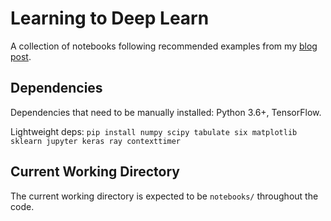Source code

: # Learning to Deep Learn

A collection of notebooks following recommended examples from my [blog post](https://vlad17.github.io/2017/07/09/deep-learning-learning.html).

## Dependencies

Dependencies that need to be manually installed: Python 3.6+, TensorFlow.

Lightweight deps: `pip install numpy scipy tabulate six matplotlib sklearn jupyter keras ray contexttimer`

## Current Working Directory

The current working directory is expected to be `notebooks/` throughout the code.
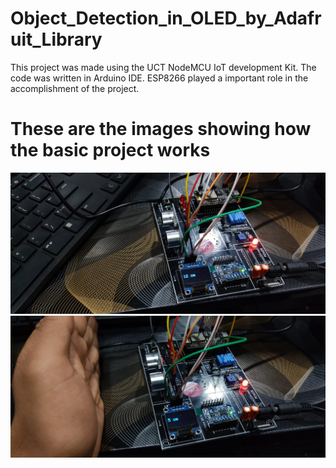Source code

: # Object_Detection_in_OLED_by_Adafruit_Library
This project was made using the UCT NodeMCU IoT development Kit. The code was written in Arduino IDE. ESP8266 played a important role in the accomplishment of the project.
# These are the images showing how the basic project works
![Image 1](https://github.com/joshi28mohit/Object_Detection_in_OLED_by_Adafruit_Library/blob/main/Test%20Image%201.jpeg)
<br>
![Image 2](https://github.com/joshi28mohit/Object_Detection_in_OLED_by_Adafruit_Library/blob/main/Test%20Image%202.jpeg)
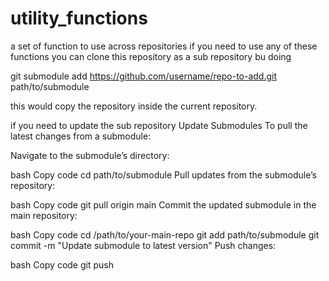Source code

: # utility_functions
a set of function to use across repositories
if you need to use any of these functions you can clone this repository as a sub repository bu doing 

git submodule add https://github.com/username/repo-to-add.git path/to/submodule

this would copy the repository inside the current repository. 

if you need to update the sub repository 
Update Submodules
To pull the latest changes from a submodule:

Navigate to the submodule’s directory:

bash
Copy code
cd path/to/submodule
Pull updates from the submodule’s repository:

bash
Copy code
git pull origin main
Commit the updated submodule in the main repository:

bash
Copy code
cd /path/to/your-main-repo
git add path/to/submodule
git commit -m "Update submodule to latest version"
Push changes:

bash
Copy code
git push
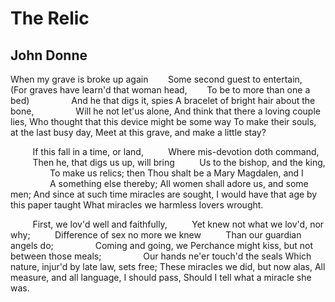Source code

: # The Relic
## John Donne
When my grave is broke up again
       Some second guest to entertain,
       (For graves have learn'd that woman head,
       To be to more than one a bed)
                And he that digs it, spies
A bracelet of bright hair about the bone,
                Will he not let'us alone,
And think that there a loving couple lies,
Who thought that this device might be some way
To make their souls, at the last busy day,
Meet at this grave, and make a little stay?

         If this fall in a time, or land,
         Where mis-devotion doth command,
         Then he, that digs us up, will bring
         Us to the bishop, and the king,
                To make us relics; then
Thou shalt be a Mary Magdalen, and I
                A something else thereby;
All women shall adore us, and some men;
And since at such time miracles are sought,
I would have that age by this paper taught
What miracles we harmless lovers wrought.

         First, we lov'd well and faithfully,
         Yet knew not what we lov'd, nor why;
         Difference of sex no more we knew
         Than our guardian angels do;
                Coming and going, we
Perchance might kiss, but not between those meals;
                Our hands ne'er touch'd the seals
Which nature, injur'd by late law, sets free;
These miracles we did, but now alas,
All measure, and all language, I should pass,
Should I tell what a miracle she was.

:: EXERCISE PROMPT ::
Extract, from the listing above, every line where the string "need" occurs.

:: TASK OUTPUT ::
Dependencies that need to be manually installed: Python 3.6+, TensorFlow.
if you need to use any of these functions you can clone this repository as a sub repository bu doing 
if you need to update the sub repository 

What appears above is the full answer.